Candidate genes conferring ethylene-response in cultivated peanuts determined by BSA-seq and fine-mapping

Ethylene plays essential roles in plant growth, development and stress responses. The ethylene signaling pathway and molecular mechanism have been studied extensively in Arabidopsis and rice but limited in peanuts. Here, we established a sand-culture method to screen pingyangmycin mutagenized peanut lines based on their specific response to ethylene (“triple response“). An ethylene-insensitive mutant, inhibition of peanut hypocotyl elongation 1 (iph1), was identified that showed reduced sensitivity to ethylene in both hypocotyl elongation and root growth. Through bulked segregant analysis sequencing, a major gene related to iph1, named AhIPH1, was preliminarily mapped at the chromosome Arahy.01, and further narrowed to a 450-kb genomic region through substitution mapping strategy.

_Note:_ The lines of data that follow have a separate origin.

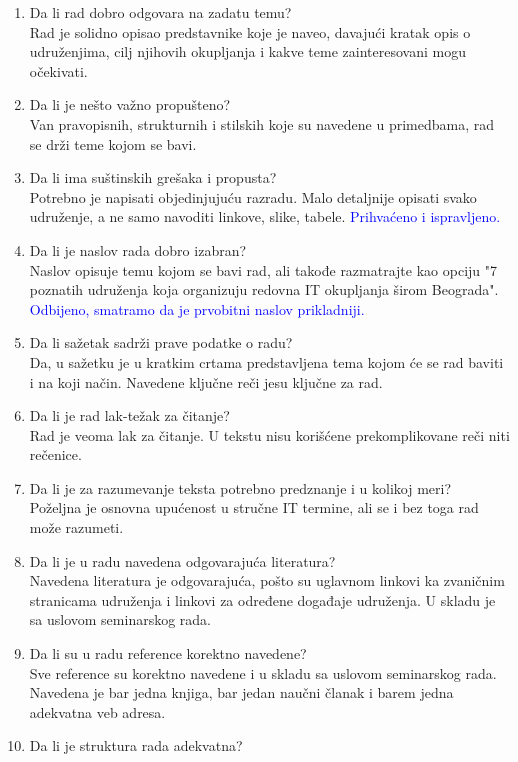 \documentclass[a4paper]{report}
\newcommand{\odgovor}[1]{\textcolor{blue}{#1}}
\begin{document}
\begin{enumerate}
\item Da li rad dobro odgovara na zadatu temu?\\
Rad je solidno opisao predstavnike koje je naveo, davajući kratak opis o udruženjima,
cilj njihovih okupljanja i kakve teme zainteresovani mogu očekivati. 
\item Da li je nešto važno propušteno?\\
Van pravopisnih, strukturnih i stilskih koje su navedene u primedbama, 
rad se drži teme kojom se bavi.
\item Da li ima suštinskih grešaka i propusta?\\
Potrebno je napisati objedinjujuću razradu. Malo detaljnije opisati 
svako udruženje, a ne samo navoditi linkove, slike, tabele.
\odgovor{Prihvaćeno i ispravljeno.}
\item Da li je naslov rada dobro izabran?\\
Naslov opisuje temu kojom se bavi rad, ali takođe razmatrajte kao 
opciju "7 poznatih udruženja koja organizuju redovna IT
okupljanja širom Beograda".
\odgovor{Odbijeno, smatramo da je prvobitni naslov prikladniji.}
\item Da li sažetak sadrži prave podatke o radu?\\
Da, u sažetku je u kratkim crtama predstavljena tema kojom će se
rad baviti i na koji način. Navedene ključne reči jesu ključne za rad.
\item Da li je rad lak-težak za čitanje?\\
Rad je veoma lak za čitanje. U tekstu nisu korišćene prekomplikovane reči niti rečenice.
\item Da li je za razumevanje teksta potrebno predznanje i u kolikoj meri?\\
Poželjna je osnovna upućenost u stručne IT termine, ali se i bez toga rad može razumeti.
\item Da li je u radu navedena odgovarajuća literatura?\\
Navedena literatura je odgovarajuća, pošto su uglavnom linkovi ka zvaničnim stranicama
udruženja i linkovi za određene događaje udruženja. U skladu je sa uslovom seminarskog rada. 
\item Da li su u radu reference korektno navedene?\\
Sve reference su korektno navedene i u skladu sa uslovom seminarskog rada.
Navedena je bar jedna knjiga, bar jedan naučni članak i barem jedna adekvatna veb adresa.
\item Da li je struktura rada adekvatna?\\

\end{enumerate}
\end{document}

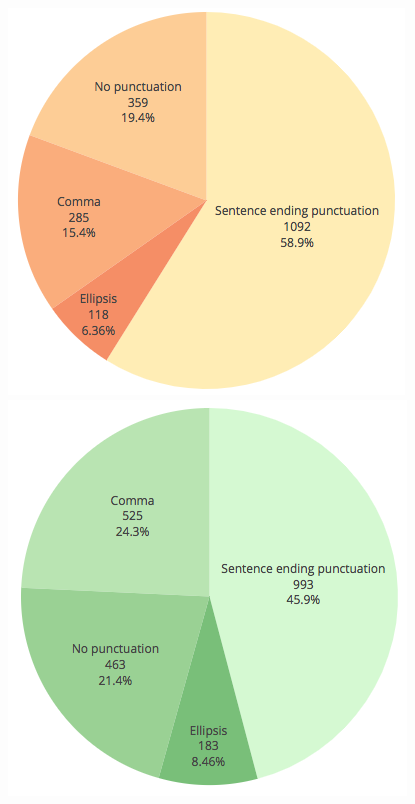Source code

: \begin{figure}[h]
    \centering
    \begin{minipage}{.5\textwidth}
        \centering
        \includegraphics[width=\linewidth]{img/if_pause_then_punctuation_ENG.png}
    \end{minipage}%
    \begin{minipage}{0.5\textwidth}
        \centering
        \includegraphics[width=\linewidth]{img/if_pause_then_punctuation_SPA.png}

\end{minipage}
\end{figure}
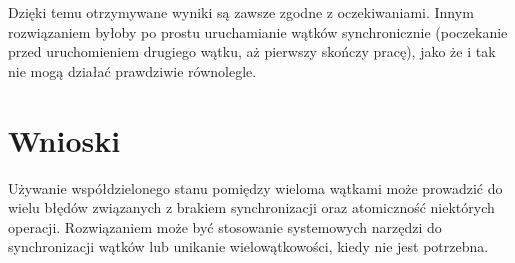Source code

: \documentclass{article}
\begin{document}
Dzięki temu otrzymywane wyniki są zawsze zgodne z oczekiwaniami. Innym rozwiązaniem byłoby po prostu uruchamianie
wątków synchronicznie (poczekanie przed uruchomieniem drugiego wątku, aż pierwszy skończy pracę), jako że i tak nie
mogą działać prawdziwie równolegle.

\section{Wnioski}

Używanie współdzielonego stanu pomiędzy wieloma wątkami może prowadzić do wielu błędów związanych
z brakiem synchronizacji oraz atomiczność niektórych operacji. Rozwiązaniem może być stosowanie 
systemowych narzędzi do synchronizacji wątków lub unikanie wielowątkowości, kiedy nie jest potrzebna.
\end{document}
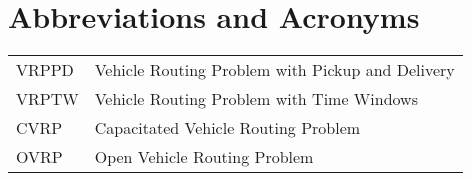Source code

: \chapter*{Abbreviations and Acronyms}


\noindent
\begin{longtable}{@{}p{}p{}@{}}
VRPPD & Vehicle Routing Problem with Pickup and Delivery \\
VRPTW & Vehicle Routing Problem with Time Windows \\ 
CVRP & Capacitated Vehicle Routing Problem \\ 
OVRP & Open Vehicle Routing Problem \\

\end{longtable}
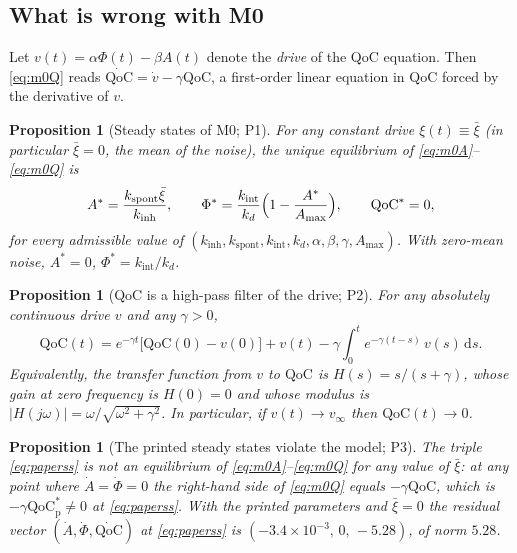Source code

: \documentclass[12pt,a4paper]{article}
\theoremstyle{plain}
\newtheorem{proposition}[theorem]{Proposition}
\theoremstyle{definition}
\theoremstyle{remark}
\newcommand{\QoC}{\mathrm{QoC}}
\newcommand{\kinh}{k_{\mathrm{inh}}}
\newcommand{\kint}{k_{\mathrm{int}}}
\newcommand{\kd}{k_{d}}
\newcommand{\kspont}{k_{\mathrm{spont}}}
\newcommand{\Amax}{A_{\max}}
\renewcommand{\dd}{\,\mathrm{d}}   %
\begin{document}
\subsection{What is wrong with M0}
\label{sec:m0wrong}

Let $v(t)=\alpha\Phi(t)-\beta A(t)$ denote the \emph{drive} of the QoC equation. Then \eqref{eq:m0Q} reads $\dot{\QoC}=\dot v-\gamma\QoC$, a first-order linear equation in $\QoC$ forced by the derivative of $v$.

\begin{proposition}[Steady states of M0; P1]
\label{prop:p1}
For any constant drive $\xi(t)\equiv\bar\xi$ (in particular $\bar\xi=0$, the mean of the noise), the unique equilibrium of \eqref{eq:m0A}--\eqref{eq:m0Q} is
\begin{equation}
  A^*=\frac{\kspont\bar\xi}{\kinh},\qquad \Phi^*=\frac{\kint}{\kd}\Bigl(1-\frac{A^*}{\Amax}\Bigr),\qquad \QoC^*=0,
  \label{eq:m0ss}
\end{equation}
for every admissible value of $(\kinh,\kspont,\kint,\kd,\alpha,\beta,\gamma,\Amax)$. With zero-mean noise, $A^*=0$, $\Phi^*=\kint/\kd$.
\end{proposition}

\begin{proposition}[QoC is a high-pass filter of the drive; P2]
\label{prop:p2}
For any absolutely continuous drive $v$ and any $\gamma>0$,
\begin{equation}
  \QoC(t)=e^{-\gamma t}\bigl[\QoC(0)-v(0)\bigr]+v(t)-\gamma\int_0^t e^{-\gamma(t-s)}\,v(s)\dd s .
  \label{eq:qocsol}
\end{equation}
Equivalently, the transfer function from $v$ to $\QoC$ is $H(s)=s/(s+\gamma)$, whose gain at zero frequency is $H(0)=0$ and whose modulus is $|H(j\omega)|=\omega/\sqrt{\omega^2+\gamma^2}$. In particular, if $v(t)\to v_\infty$ then $\QoC(t)\to 0$.
\end{proposition}

\begin{proposition}[The printed steady states violate the model; P3]
\label{prop:p3}
The triple \eqref{eq:paperss} is not an equilibrium of \eqref{eq:m0A}--\eqref{eq:m0Q} for any value of $\bar\xi$: at any point where $\dot A=\dot\Phi=0$ the right-hand side of \eqref{eq:m0Q} equals $-\gamma\QoC$, which is $-\gamma\QoC^*_{\mathrm p}\neq 0$ at \eqref{eq:paperss}. With the printed parameters and $\bar\xi=0$ the residual vector $(\dot A,\dot\Phi,\dot{\QoC})$ at \eqref{eq:paperss} is $(-3.4\times10^{-3},\,0,\,-5.28)$, of norm $5.28$.
\end{proposition}
\end{document}
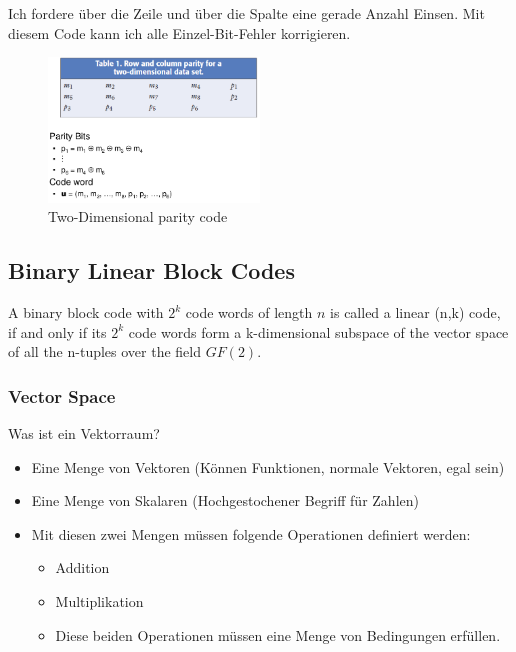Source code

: Ich fordere über die Zeile und über die Spalte eine gerade Anzahl
Einsen. Mit diesem Code kann ich alle Einzel-Bit-Fehler korrigieren.

\begin{figure}[H]
\centering
\includegraphics[width=0.5\textwidth]{figures/twoDimensionalParityCode.png}
\caption{Two-Dimensional parity code}
\end{figure}

\hypertarget{binary-linear-block-codes}{%
\subsection{Binary Linear Block Codes}\label{binary-linear-block-codes}}

\begin{tcolorbox}[colback=red!5!white,colframe=red!75!black]
A binary block code with $2^k$ code words of length $n$ is called a linear (n,k) code, if and only if its $2^k$ code words form a k-dimensional subspace of the vector space of all the n-tuples over the field $GF(2)$.
\end{tcolorbox}

\hypertarget{vector-space}{%
\subsubsection{Vector Space}\label{vector-space}}

Was ist ein Vektorraum?

\begin{itemize}
\tightlist
\item
  Eine Menge von Vektoren (Können Funktionen, normale Vektoren, egal
  sein)
\item
  Eine Menge von Skalaren (Hochgestochener Begriff für Zahlen)
\item
  Mit diesen zwei Mengen müssen folgende Operationen definiert werden:
  \begin{itemize}
  \tightlist
  \item
    Addition
  \item
    Multiplikation
  \item
    Diese beiden Operationen müssen eine Menge von Bedingungen erfüllen.
  \end{itemize}
\end{itemize}

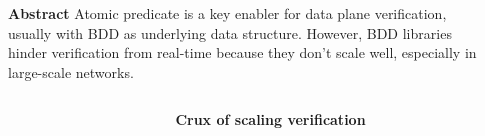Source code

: \documentclass[final]{beamer}
\newlength{\sepwidthB}
\newlength{\colwidthB}
\newcommand{\separatorcolumnB}{\begin{column}{\sepwidthB}\end{column}}
\begin{document}
\begin{frame}[t]
\begin{columns}[t]
  \begin{column}{0.53\paperwidth}
    \begin{block}{\Large{\textbf{Abstract}}}
      \large
      Atomic predicate is a key enabler for data plane verification, usually with
      BDD as underlying data structure. However, BDD libraries hinder verification
      from real-time because they don't scale well, especially in large-scale networks.

    \end{block}
  \end{column}
  \begin{column}{0.39\paperwidth}


  \end{column}
\end{columns}

\begin{columns}
\separatorcolumnB
  \begin{column}[T]{\colwidthB}
    \begin{block}{\Large{\textbf{Crux of scaling verification}}}
    \vspace{0.5cm}
    \large


\end{block}
\end{column}
\end{columns}
\end{frame}
\end{document}
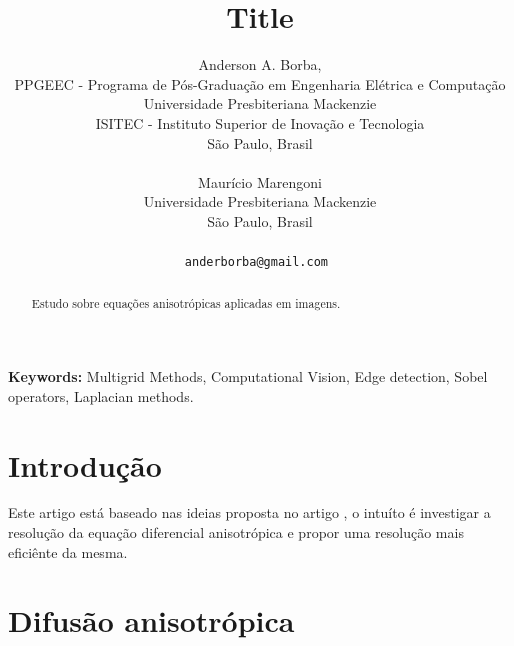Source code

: \documentclass[a4paper]{article} %
\date{} %
\def\keywords#1{{\bf Keywords: }{#1}}
\begin{document}
\thispagestyle{empty}

\title{\textbf{Title}}

\author{Anderson A. Borba, \\ 
         PPGEEC - Programa de Pós-Graduação em Engenharia Elétrica e Computação\\
	 Universidade Presbiteriana Mackenzie\\
	 ISITEC - Instituto Superior de Inovação e Tecnologia\\
         São Paulo, Brasil\\ \\ %
         Maurício Marengoni  \\ %
	 Universidade Presbiteriana Mackenzie\\
         São Paulo, Brasil \\ \\ %
	\tt{anderborba@gmail.com} %
}%

\date{} %
\maketitle\thispagestyle{empty} %


\begin{abstract}
	Estudo sobre equações anisotrópicas aplicadas em imagens.
\end{abstract}

\keywords{Multigrid Methods, Computational Vision, Edge detection, Sobel operators, Laplacian methods.}

\section{Introdução}

Este artigo está baseado nas ideias proposta no artigo \cite{tsiotsios2013anisotropic}, o intuíto é investigar a resolução da equação diferencial anisotrópica e propor uma resolução mais eficiênte da mesma. 

\section{Difusão anisotrópica}
\end{document}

A total of 7014 genes were differentially expressed among the ACC treatment through RNA-seq analysis, of which only the Arahy.5BLU0Q gene in the candidate mapping interval was differentially expressed between WT and mutant iph1. Integrating sequence variations, functional annotation and transcriptome analysis revealed that a predicated gene, Arahy.5BLU0Q, encoding SNF1 protein kinase, may be the candidate gene for AhIPH1. This gene contained two single-nucleotide polymorphisms at promoter region and was more highly expressed in iph1 than WT. Our findings reveal a novel ethylene-responsive gene, which provides a theoretical foundation and new genetic resources for the mechanism of ethylene signaling in peanuts.